Dataset extract Block Start

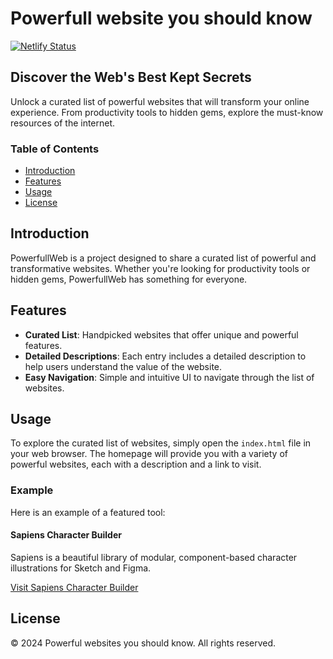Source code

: # Powerfull website you should know

[![Netlify Status](https://api.netlify.com/api/v1/badges/f58fd89f-04d7-4e13-abd7-427a9b57d4da/deploy-status)](https://app.netlify.com/sites/powerfull-website-you-should-know/deploys)

## Discover the Web's Best Kept Secrets

Unlock a curated list of powerful websites that will transform your online experience. From productivity tools to hidden gems, explore the must-know resources of the internet.

### Table of Contents

- [Introduction](#introduction)
- [Features](#features)
- [Usage](#usage)
- [License](#license)

## Introduction

PowerfullWeb is a project designed to share a curated list of powerful and transformative websites. Whether you're looking for productivity tools or hidden gems, PowerfullWeb has something for everyone.

## Features

- **Curated List**: Handpicked websites that offer unique and powerful features.
- **Detailed Descriptions**: Each entry includes a detailed description to help users understand the value of the website.
- **Easy Navigation**: Simple and intuitive UI to navigate through the list of websites.

## Usage

To explore the curated list of websites, simply open the `index.html` file in your web browser. The homepage will provide you with a variety of powerful websites, each with a description and a link to visit.

### Example

Here is an example of a featured tool:

#### Sapiens Character Builder

Sapiens is a beautiful library of modular, component-based character illustrations for Sketch and Figma.

[Visit Sapiens Character Builder](https://example.com)

## License

© 2024 Powerful websites you should know. All rights reserved.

Dataset extract Block End

Instructions to follow:
Could you give the number of lines in the data above that contain the string "should", with no other words?

Response:
3